> [ACTION ITEM] Take every line from the listing below that includes "ามาอ" and copy it.
___
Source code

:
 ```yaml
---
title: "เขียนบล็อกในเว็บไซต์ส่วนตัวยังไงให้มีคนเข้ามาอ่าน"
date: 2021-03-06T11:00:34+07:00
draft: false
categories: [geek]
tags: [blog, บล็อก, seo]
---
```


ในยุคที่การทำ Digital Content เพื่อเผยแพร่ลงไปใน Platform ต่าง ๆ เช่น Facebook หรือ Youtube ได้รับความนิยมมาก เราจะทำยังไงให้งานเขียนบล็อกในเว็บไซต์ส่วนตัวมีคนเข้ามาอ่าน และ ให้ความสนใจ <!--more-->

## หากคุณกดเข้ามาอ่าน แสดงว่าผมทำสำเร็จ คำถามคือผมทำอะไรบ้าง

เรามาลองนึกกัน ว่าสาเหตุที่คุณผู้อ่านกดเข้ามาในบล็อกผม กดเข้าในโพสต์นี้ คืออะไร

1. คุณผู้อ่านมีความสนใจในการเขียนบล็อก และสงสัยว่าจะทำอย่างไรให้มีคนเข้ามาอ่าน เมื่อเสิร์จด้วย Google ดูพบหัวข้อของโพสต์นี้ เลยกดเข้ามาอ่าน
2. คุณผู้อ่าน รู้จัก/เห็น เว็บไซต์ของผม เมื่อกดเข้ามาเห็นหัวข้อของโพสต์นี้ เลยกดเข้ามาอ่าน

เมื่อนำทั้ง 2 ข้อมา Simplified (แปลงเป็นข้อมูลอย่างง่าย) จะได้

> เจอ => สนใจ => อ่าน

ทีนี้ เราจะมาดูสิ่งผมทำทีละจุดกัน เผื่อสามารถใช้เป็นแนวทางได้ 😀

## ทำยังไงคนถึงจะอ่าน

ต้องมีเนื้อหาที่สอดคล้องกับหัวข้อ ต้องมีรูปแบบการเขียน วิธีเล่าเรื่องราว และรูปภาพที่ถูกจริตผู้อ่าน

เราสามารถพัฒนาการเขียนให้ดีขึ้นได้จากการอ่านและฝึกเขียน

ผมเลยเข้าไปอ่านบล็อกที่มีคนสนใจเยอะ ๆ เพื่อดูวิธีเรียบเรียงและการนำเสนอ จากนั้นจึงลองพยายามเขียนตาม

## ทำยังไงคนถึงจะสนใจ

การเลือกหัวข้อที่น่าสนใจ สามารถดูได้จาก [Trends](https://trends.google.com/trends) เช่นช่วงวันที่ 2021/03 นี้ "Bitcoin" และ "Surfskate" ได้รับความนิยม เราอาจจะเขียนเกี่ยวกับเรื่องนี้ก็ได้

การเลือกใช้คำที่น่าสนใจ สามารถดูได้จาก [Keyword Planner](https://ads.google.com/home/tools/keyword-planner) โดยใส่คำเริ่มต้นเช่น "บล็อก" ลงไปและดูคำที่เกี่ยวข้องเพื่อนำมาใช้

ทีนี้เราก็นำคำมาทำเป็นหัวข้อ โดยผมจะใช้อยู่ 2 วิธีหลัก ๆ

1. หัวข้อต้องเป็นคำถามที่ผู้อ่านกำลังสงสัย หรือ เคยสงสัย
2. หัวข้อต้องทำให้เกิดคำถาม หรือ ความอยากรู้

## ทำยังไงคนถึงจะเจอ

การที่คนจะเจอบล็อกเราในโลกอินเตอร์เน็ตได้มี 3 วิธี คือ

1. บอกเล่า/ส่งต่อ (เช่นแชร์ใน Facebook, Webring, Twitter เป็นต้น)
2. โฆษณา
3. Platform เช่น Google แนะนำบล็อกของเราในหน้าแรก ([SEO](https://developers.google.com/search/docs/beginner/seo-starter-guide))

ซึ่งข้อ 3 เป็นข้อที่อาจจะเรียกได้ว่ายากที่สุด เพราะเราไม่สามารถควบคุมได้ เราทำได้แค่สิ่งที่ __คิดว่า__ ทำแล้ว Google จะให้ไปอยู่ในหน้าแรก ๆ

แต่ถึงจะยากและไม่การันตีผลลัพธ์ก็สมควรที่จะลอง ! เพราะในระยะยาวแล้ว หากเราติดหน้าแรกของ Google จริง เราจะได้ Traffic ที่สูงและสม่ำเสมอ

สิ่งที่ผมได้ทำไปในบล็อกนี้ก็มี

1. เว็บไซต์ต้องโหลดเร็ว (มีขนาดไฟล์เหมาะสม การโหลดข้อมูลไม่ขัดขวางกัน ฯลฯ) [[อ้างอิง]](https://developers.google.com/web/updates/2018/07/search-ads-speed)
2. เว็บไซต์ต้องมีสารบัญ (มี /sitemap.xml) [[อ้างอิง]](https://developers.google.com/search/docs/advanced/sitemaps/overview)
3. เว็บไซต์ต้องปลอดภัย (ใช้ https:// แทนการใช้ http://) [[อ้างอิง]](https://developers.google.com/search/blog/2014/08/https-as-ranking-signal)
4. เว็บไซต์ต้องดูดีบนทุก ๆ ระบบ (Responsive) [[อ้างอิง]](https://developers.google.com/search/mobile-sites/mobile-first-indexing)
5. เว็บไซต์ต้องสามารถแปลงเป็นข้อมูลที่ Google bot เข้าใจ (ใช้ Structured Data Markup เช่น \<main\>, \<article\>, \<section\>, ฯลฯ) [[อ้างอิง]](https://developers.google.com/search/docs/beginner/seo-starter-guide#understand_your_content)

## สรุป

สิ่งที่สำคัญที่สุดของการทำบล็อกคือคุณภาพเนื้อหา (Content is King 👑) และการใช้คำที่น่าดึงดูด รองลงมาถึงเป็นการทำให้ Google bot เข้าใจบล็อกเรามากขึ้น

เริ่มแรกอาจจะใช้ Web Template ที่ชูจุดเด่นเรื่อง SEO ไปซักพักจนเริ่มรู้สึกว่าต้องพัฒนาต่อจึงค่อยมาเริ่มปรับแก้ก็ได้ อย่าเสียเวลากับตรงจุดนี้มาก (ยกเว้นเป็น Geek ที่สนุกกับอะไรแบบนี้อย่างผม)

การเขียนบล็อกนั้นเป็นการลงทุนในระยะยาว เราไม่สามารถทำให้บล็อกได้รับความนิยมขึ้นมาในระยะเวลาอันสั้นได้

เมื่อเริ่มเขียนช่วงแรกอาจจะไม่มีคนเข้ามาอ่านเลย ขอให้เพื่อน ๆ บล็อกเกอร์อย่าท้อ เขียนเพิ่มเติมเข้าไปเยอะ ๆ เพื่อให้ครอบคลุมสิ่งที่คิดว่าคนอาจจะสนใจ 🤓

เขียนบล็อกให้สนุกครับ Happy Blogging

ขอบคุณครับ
___
> [RESPONSE BOX]
title: "เขียนบล็อกในเว็บไซต์ส่วนตัวยังไงให้มีคนเข้ามาอ่าน"
ในยุคที่การทำ Digital Content เพื่อเผยแพร่ลงไปใน Platform ต่าง ๆ เช่น Facebook หรือ Youtube ได้รับความนิยมมาก เราจะทำยังไงให้งานเขียนบล็อกในเว็บไซต์ส่วนตัวมีคนเข้ามาอ่าน และ ให้ความสนใจ <!--more-->
## หากคุณกดเข้ามาอ่าน แสดงว่าผมทำสำเร็จ คำถามคือผมทำอะไรบ้าง
1. คุณผู้อ่านมีความสนใจในการเขียนบล็อก และสงสัยว่าจะทำอย่างไรให้มีคนเข้ามาอ่าน เมื่อเสิร์จด้วย Google ดูพบหัวข้อของโพสต์นี้ เลยกดเข้ามาอ่าน
2. คุณผู้อ่าน รู้จัก/เห็น เว็บไซต์ของผม เมื่อกดเข้ามาเห็นหัวข้อของโพสต์นี้ เลยกดเข้ามาอ่าน
เมื่อเริ่มเขียนช่วงแรกอาจจะไม่มีคนเข้ามาอ่านเลย ขอให้เพื่อน ๆ บล็อกเกอร์อย่าท้อ เขียนเพิ่มเติมเข้าไปเยอะ ๆ เพื่อให้ครอบคลุมสิ่งที่คิดว่าคนอาจจะสนใจ 🤓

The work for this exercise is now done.